Can I just say before I continue. Sorry. Edge of your seat, huh? Well, I have to say this. I don't guess I have anything that I won't post on my blog. Good, bad, or ugly. Or messy. Stinky. It's my life. Our life. And yes, my children though some times it is embarrassing and sometimes humiliating to them they are aware and have signed releases and have waived all rights to me, their mother for the sake of "the blog" which has become the diary/journal of our lives. We learn from these experiences and laugh at them over and over. I/we post in hopes to also share a laugh or smile with you. We want others to know that their "bad" or "crazy" day is not only being had by them but by others i.e. us as well. Example. Lesson learned in this story. "ALWAYS pack an extra pair of underwear for every member of the family!! Especially in your carry on bag when traveling. You just never know. Well, now I know. And you will, too. You're welcome! And because this did happen to me/Matt. My car is (oh, who am I kidding) my mini van's glove box will also now be stocked with extra skivvies. You have been warned ye who ride shot gun in my car, uh van. Just saying. Back to Matt's latest (and if you've been following) ...moment.

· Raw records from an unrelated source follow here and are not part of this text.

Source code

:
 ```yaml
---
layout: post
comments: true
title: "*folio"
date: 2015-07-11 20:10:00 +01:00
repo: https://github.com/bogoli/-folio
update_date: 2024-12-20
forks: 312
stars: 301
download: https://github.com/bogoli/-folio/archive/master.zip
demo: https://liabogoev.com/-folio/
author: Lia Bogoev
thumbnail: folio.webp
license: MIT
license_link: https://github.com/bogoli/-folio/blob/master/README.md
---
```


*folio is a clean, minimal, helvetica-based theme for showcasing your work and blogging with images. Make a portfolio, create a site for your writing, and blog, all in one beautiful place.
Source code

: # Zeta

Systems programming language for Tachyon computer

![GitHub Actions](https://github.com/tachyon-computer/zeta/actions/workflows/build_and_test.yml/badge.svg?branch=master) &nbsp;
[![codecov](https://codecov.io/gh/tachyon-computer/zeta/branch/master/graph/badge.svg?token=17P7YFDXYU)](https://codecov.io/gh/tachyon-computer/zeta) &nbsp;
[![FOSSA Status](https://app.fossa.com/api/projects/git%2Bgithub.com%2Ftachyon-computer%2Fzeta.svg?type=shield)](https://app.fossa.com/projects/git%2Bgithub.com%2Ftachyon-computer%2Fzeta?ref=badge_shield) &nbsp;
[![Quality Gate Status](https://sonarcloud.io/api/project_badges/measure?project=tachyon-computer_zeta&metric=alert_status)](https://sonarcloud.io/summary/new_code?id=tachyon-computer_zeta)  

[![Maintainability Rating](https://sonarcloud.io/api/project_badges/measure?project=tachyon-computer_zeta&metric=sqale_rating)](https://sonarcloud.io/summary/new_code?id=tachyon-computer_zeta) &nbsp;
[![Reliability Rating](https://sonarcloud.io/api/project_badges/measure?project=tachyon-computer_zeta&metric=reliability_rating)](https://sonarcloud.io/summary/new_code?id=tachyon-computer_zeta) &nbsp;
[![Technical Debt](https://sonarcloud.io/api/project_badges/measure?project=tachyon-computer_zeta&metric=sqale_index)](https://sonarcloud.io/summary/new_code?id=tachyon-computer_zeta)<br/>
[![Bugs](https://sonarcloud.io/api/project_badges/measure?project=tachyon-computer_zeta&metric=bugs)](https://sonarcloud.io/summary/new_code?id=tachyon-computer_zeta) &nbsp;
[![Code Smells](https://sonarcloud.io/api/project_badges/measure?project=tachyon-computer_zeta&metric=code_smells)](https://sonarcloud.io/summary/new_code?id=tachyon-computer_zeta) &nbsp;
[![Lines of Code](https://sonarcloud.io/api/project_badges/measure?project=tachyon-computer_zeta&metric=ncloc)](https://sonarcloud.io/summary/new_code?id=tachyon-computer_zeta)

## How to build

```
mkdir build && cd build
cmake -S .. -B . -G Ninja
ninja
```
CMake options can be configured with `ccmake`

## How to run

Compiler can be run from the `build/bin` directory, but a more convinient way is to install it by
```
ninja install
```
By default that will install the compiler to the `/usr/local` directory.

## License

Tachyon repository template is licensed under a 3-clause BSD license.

On Wed, June 8th we embarked on our family vacation. Yes, I know it seems like we are always on vacation. If you've traveled with or have lived with two young children, it's not always a vacation. I digress. At 8am Houston time we arrived to the airport checked into our flight to Hawaii. Yeah! We first flew 2hrs. and 17 minutes gate to gate to Phoenix. Made it. No problems. Yeah! First leg. Done. Got off of the plane. Used the facilities. Or so I thought we did. Grabbed a non-nutritious million dollar airport "snack" and then got on our connecting flight to Hawaii no problems. Right? Right. Wrong. Wrong?
We found our seats. Sorry SWA (you've been good to us). But can I get an Amen! for assigned seating! So, we got settled into our seats. Got all our airline approved electronics out, sent our lasts texts, got ready! I was nervous. Excited! Smiling at my boys from my solo assigned aisle seat across the row from my 3 loves!

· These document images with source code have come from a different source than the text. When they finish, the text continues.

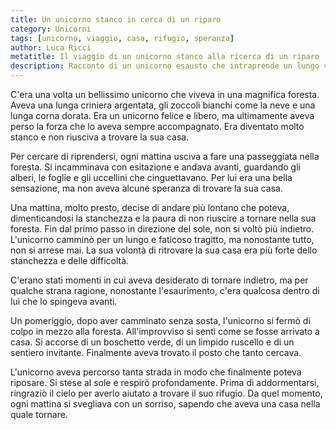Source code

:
 ```yaml
---
title: Un unicorno stanco in cerca di un riparo
category: Unicorni
tags: [unicorno, viaggio, casa, rifugio, speranza]  
author: Luca Ricci
metatitle: Il viaggio di un unicorno stanco alla ricerca di un riparo
description: Racconto di un unicorno esausto che intraprende un lungo viaggio nella foresta per ritrovare la propria casa, non arrendendosi mai finché non la ritrova.
---
```

C'era una volta un bellissimo unicorno che viveva in una magnifica foresta. Aveva una lunga criniera argentata, gli zoccoli bianchi come la neve e una lunga corna dorata. Era un unicorno felice e libero, ma ultimamente aveva perso la forza che lo aveva sempre accompagnato. Era diventato molto stanco e non riusciva a trovare la sua casa.

Per cercare di riprendersi, ogni mattina usciva a fare una passeggiata nella foresta. Si incamminava con esitazione e andava avanti, guardando gli alberi, le foglie e gli uccellini che cinguettavano. Per lui era una bella sensazione, ma non aveva alcune speranza di trovare la sua casa.

Una mattina, molto presto, decise di andare più lontano che poteva, dimenticandosi la stanchezza e la paura di non riuscire a tornare nella sua foresta. Fin dal primo passo in direzione del sole, non si voltò più indietro. L'unicorno camminò per un lungo e faticoso tragitto, ma nonostante tutto, non si arrese mai. La sua volontà di ritrovare la sua casa era più forte dello stanchezza e delle difficoltà.

C'erano stati momenti in cui aveva desiderato di tornare indietro, ma per qualche strana ragione, nonostante l'esaurimento, c'era qualcosa dentro di lui che lo spingeva avanti.

Un pomeriggio, dopo aver camminato senza sosta, l'unicorno si fermò di colpo in mezzo alla foresta. All'improvviso si sentì come se fosse arrivato a casa. Si accorse di un boschetto verde, di un limpido ruscello e di un sentiero invitante. Finalmente aveva trovato il posto che tanto cercava.

L'unicorno aveva percorso tanta strada in modo che finalmente poteva riposare. Si stese al sole e respirò profondamente. Prima di addormentarsi, ringraziò il cielo per averlo aiutato a trovare il suo rifugio. Da quel momento, ogni mattina si svegliava con un sorriso, sapendo che aveva una casa nella quale tornare.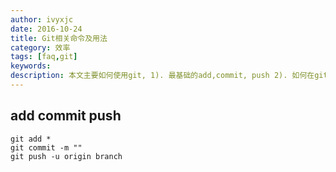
 ```yaml
---
author: ivyxjc
date: 2016-10-24
title: Git相关命令及用法
category: 效率
tags: [faq,git]
keywords:
description: 本文主要如何使用git, 1). 最基础的add,commit, push 2). 如何在git文件中添加子模块
---
```


## add commit push

```
git add *
git commit -m ""
git push -u origin branch
```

The boys suddenly begin to start joking around with each other and laughing. The airplane door is not even closed yet. People are still boarding. Including about 100 teenagers from Missouri. A high school band. Yay! Not. Two of them happen to sit by me. Right next me is the "Jonah Hill from Superbad" of the band. Good times. Did I tell you that this is the long leg of our trip? 6hrs and 55 mins long. And we had already lost two hours. We left our house at 6am. It was now 10am Phoenix time. We would arrive in Hawaii at 2:30p. Yeah. Anyway, so my boys are still LOLing. KP is looking annoyed a little bit. He's ready for the doors to close and get the show on the road...or up in the air.

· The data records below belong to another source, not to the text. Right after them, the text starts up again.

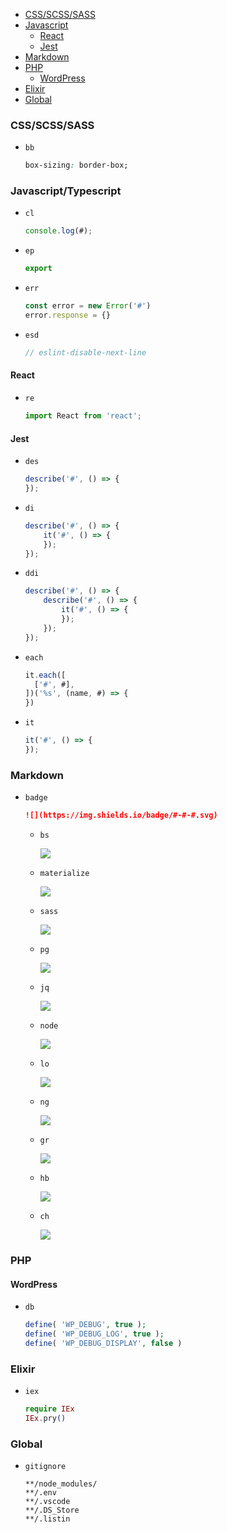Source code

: <!-- TOC -->

- [CSS/SCSS/SASS](#cssscsssass)
- [Javascript](#javascript)
  - [React](#react)
  - [Jest](#jest)
- [Markdown](#markdown)
- [PHP](#php)
  - [WordPress](#wordpress)
- [Elixir](#elixir)
- [Global](#global)

<!-- /TOC -->

### CSS/SCSS/SASS

- `bb`
    ```css
    box-sizing: border-box;
    ```

### Javascript/Typescript

- `cl`
    ```js
    console.log(#);
    ```
- `ep`
    ```js
    export
    ```
- `err`
    ```js
    const error = new Error('#')
    error.response = {}
    ```
- `esd`
    ```js
    // eslint-disable-next-line
    ```

#### React
- `re`
    ```js
    import React from 'react';
    ```

#### Jest

- `des`
    ```js
    describe('#', () => {
    });
    ```
- `di`
    ```js
    describe('#', () => {
        it('#', () => {
        });
    });
    ```
- `ddi`
    ```js
    describe('#', () => {
        describe('#', () => {
            it('#', () => {
            });
        });
    });
    ```
- `each`
    ```js
    it.each([
      ['#', #],
    ])('%s', (name, #) => {
    })
    ```
- `it`
    ```js
    it('#', () => {
    });
    ```

### Markdown

- `badge`
    ```md
    ![](https://img.shields.io/badge/#-#-#.svg)
    ```
    
    - `bs`
        
        ![](https://img.shields.io/badge/css-bootstrap-5F2C7C.svg)

    - `materialize`

        ![](https://img.shields.io/badge/css-materialize-F95972.svg)

    - `sass`

        ![](https://img.shields.io/badge/css_preprocessor-sass-DC4497.svg)

    - `pg`

        ![](https://img.shields.io/badge/data-postgres-316391.svg)

    - `jq`

        ![](https://img.shields.io/badge/jquery-version-005FAD.svg)
        
    - `node`
        
        ![](https://img.shields.io/badge/node-version-61BC62.svg)

    - `lo`
        
        ![](https://img.shields.io/badge/lodash-version-3554FF.svg)

    - `ng`
        
        ![](https://img.shields.io/badge/angularJS-version-D00027.svg)
    
    - `gr`

        ![](https://img.shields.io/badge/grunt-version-ED8024.svg)

    - `hb`

        ![](https://img.shields.io/badge/handlebars-version-F47904.svg)
    
    - `ch`

        ![](https://img.shields.io/badge/testing-chai+mocha-a40802.svg)


### PHP

#### WordPress

- `db`
    ```php
    define( 'WP_DEBUG', true );
    define( 'WP_DEBUG_LOG', true );
    define( 'WP_DEBUG_DISPLAY', false )
    ```

### Elixir

- `iex`
    ```elixir
    require IEx
    IEx.pry()
    ```

### Global

- `gitignore`
    ```
    **/node_modules/
    **/.env
    **/.vscode
    **/.DS_Store
    **/.listin
    ```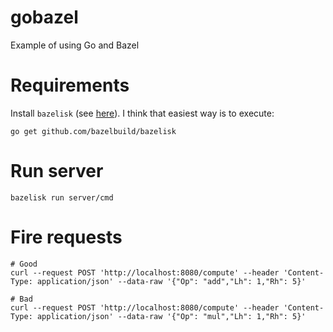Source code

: # gobazel

Example of using Go and Bazel

# Requirements

Install `bazelisk` (see [here](https://github.com/bazelbuild/bazelisk)). I think that easiest way is to execute:

```shell
go get github.com/bazelbuild/bazelisk
```


# Run server

```shell
bazelisk run server/cmd
```

# Fire requests

```shell
# Good
curl --request POST 'http://localhost:8080/compute' --header 'Content-Type: application/json' --data-raw '{"Op": "add","Lh": 1,"Rh": 5}'

# Bad
curl --request POST 'http://localhost:8080/compute' --header 'Content-Type: application/json' --data-raw '{"Op": "mul","Lh": 1,"Rh": 5}'
```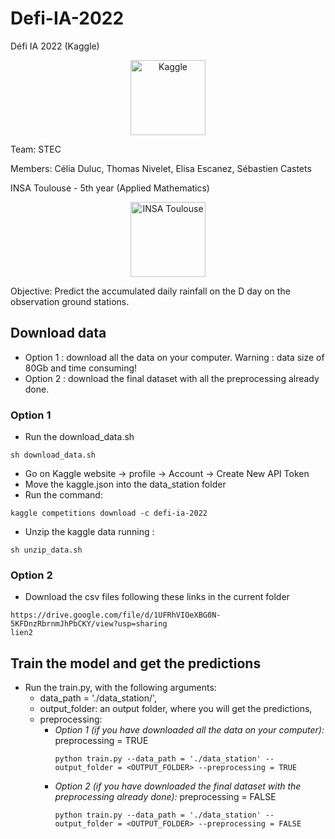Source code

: # Defi-IA-2022
Défi IA 2022 (Kaggle)

<a href="https://www.kaggle.com/c/defi-ia-2022" title = "Defi-IA 2022">
<p align="center">
  <img src="https://upload.wikimedia.org/wikipedia/commons/7/7c/Kaggle_logo.png" width="120" alt="Kaggle">
</p>
</a>

Team: STEC

Members: Célia Duluc, Thomas Nivelet, Elisa Escanez, Sébastien Castets

INSA Toulouse - 5th year (Applied Mathematics)

<a href="http://www.insa-toulouse.fr/" title = "INSA Toulouse">
<p align="center">
  <img src="https://jpo.insa-toulouse.fr/wp-content/uploads/2020/11/Logo_INSAToulouse-quadri.png" width="120" alt="INSA Toulouse">
</p>
</a>


Objective: Predict the accumulated daily rainfall on the D day on the observation ground stations.


## Download data

- Option 1 : download all the data on your computer. Warning : data size of 80Gb and time consuming!
- Option 2 : download the final dataset with all the preprocessing already done. 

### Option 1
- Run the download_data.sh 

```
sh download_data.sh
```
- Go on Kaggle website -> profile -> Account -> Create New API Token
- Move the kaggle.json into the data_station folder
- Run the command:

```
kaggle competitions download -c defi-ia-2022
```
- Unzip the kaggle data running :
```
sh unzip_data.sh
```
### Option 2

- Download the csv files following these links in the current folder
```
https://drive.google.com/file/d/1UFRhVIOeXBG0N-5KFDnzRbrnmJhPbCKY/view?usp=sharing
lien2
```
## Train the model and get the predictions

- Run the train.py, with the following arguments: 
  - data_path = './data_station/', 
  - output_folder: an output folder, where you will get the predictions,
  - preprocessing:
    - *Option 1 (if you have downloaded all the data on your computer):* preprocessing = TRUE
      ```
      python train.py --data_path = './data_station' --output_folder = <OUTPUT_FOLDER> --preprocessing = TRUE
      ```
    - *Option 2 (if you have downloaded the final dataset with the preprocessing already done):* preprocessing = FALSE
      ```
      python train.py --data_path = './data_station' --output_folder = <OUTPUT_FOLDER> --preprocessing = FALSE
      ```

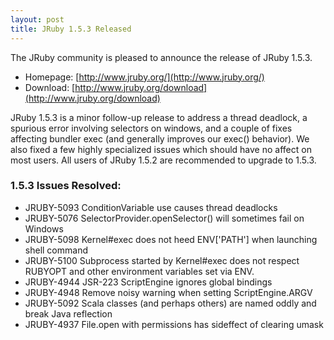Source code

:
 ```yaml
---
layout: post
title: JRuby 1.5.3 Released
---
```

The JRuby community is pleased to announce the release of JRuby 1.5.3.

- Homepage: [http://www.jruby.org/](http://www.jruby.org/)
- Download: [http://www.jruby.org/download](http://www.jruby.org/download)

JRuby 1.5.3 is a minor follow-up release to address a thread deadlock, a spurious error involving selectors on windows, and a couple of fixes affecting bundler exec (and generally improves our exec() behavior).  We also fixed a few highly specialized issues which should have no affect on most users.  All users of JRuby 1.5.2 are recommended to upgrade to 1.5.3.

### 1.5.3 Issues Resolved:

- JRUBY-5093 ConditionVariable use causes thread deadlocks	
- JRUBY-5076 SelectorProvider.openSelector() will sometimes fail on Windows
- JRUBY-5098 Kernel#exec does not heed ENV\[\'PATH\'\] when launching shell command
- JRUBY-5100 Subprocess started by Kernel#exec does not respect RUBYOPT and other environment variables set via ENV.
- JRUBY-4944 JSR-223 ScriptEngine ignores global bindings
- JRUBY-4948 Remove noisy warning when setting ScriptEngine.ARGV
- JRUBY-5092 Scala classes (and perhaps others) are named oddly and break Java reflection
- JRUBY-4937 File.open with permissions has sideffect of clearing umask

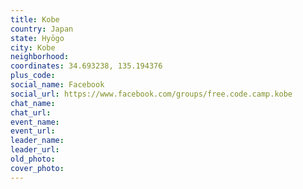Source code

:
 ```yaml
---
title: Kobe
country: Japan
state: Hyōgo
city: Kobe
neighborhood: 
coordinates: 34.693238, 135.194376
plus_code:
social_name: Facebook
social_url: https://www.facebook.com/groups/free.code.camp.kobe
chat_name:
chat_url:
event_name:
event_url:
leader_name:
leader_url:
old_photo: 
cover_photo:
---
```

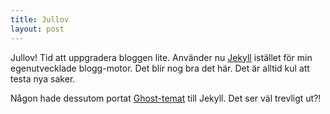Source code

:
 ```yaml
---
title: Jullov
layout: post
---
```


Jullov! Tid att uppgradera bloggen lite. Använder nu [Jekyll][1] istället för min egenutvecklade blogg-motor. Det blir nog bra det här. Det är alltid kul att testa nya saker.

Någon hade dessutom portat [Ghost-temat][2] till Jekyll. Det ser väl trevligt ut?!



[1]: http://jekyllrb.com/
[2]: http://jekyllthemes.org/themes/kasper/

I get my head to suddenly mute out all the noise from the "boarding" process. The flight attendant talking about overhead bin space, the 1000 teens constant cheering, high fiving, Jonah Hill saying dude after ever other word, to focus only on the banter coming from my two boys. Alex is making faces and whispering something into Matt's ears every two seconds. When all of sudden I hear for the first time as he gasps for air to breath, "Stop Alex!" "Stop making me laugh. Then. Again. Matt. "Stop making me laugh!" Once again except a little diff. this time. Words I was not expecting. "Stop making me laugh or you are going to make me poop!" I looked over and...how is it that he is sitting right next to him and KP did not hear it. Really? So, I tap his arm and ask him if he heard Matt and at this point all I can say is "poop". I tell him Matt said, "Poop!" KP looks down and shrugs. It's fine! More hard belly laughing. And then. It happened. Matt looked over at me. Not his dad. Me. I am sitting across on the other row. And said, "Alex made me poop!" the doors of the plane are not even closed people. We have 6hrs and 55 mins to go. So, long story (sorry) short. KP checks. And yes my "very" potty trained 5yr old boy laughed so hard, he pooped his pants. Nice. We looked up at that moment and the doors close. Of course.The attendant says remain in your seats we are cleared for take off. Ahhh!! Matt is, well look at the picture. Upset. He has to ride dirty for a bit. Alex is fainting at the smell. KP is mortified. I am hating myself for not being prepared and not thinking to have an extra pair of underwear. But then why would I?! Wah!
So, after the buckle your seatbelt light goes off. Ding. Matt and KP go to the restroom. They come back to their seats and for the rest of the flight...uh, day my sweet Matt went commando!! Sorry to the person who had to empty the trash and may have found MPs dirty drawers in airplane trash. :(
So there you have it. I bet you will pack an extra pair as will I from now on. I know I will.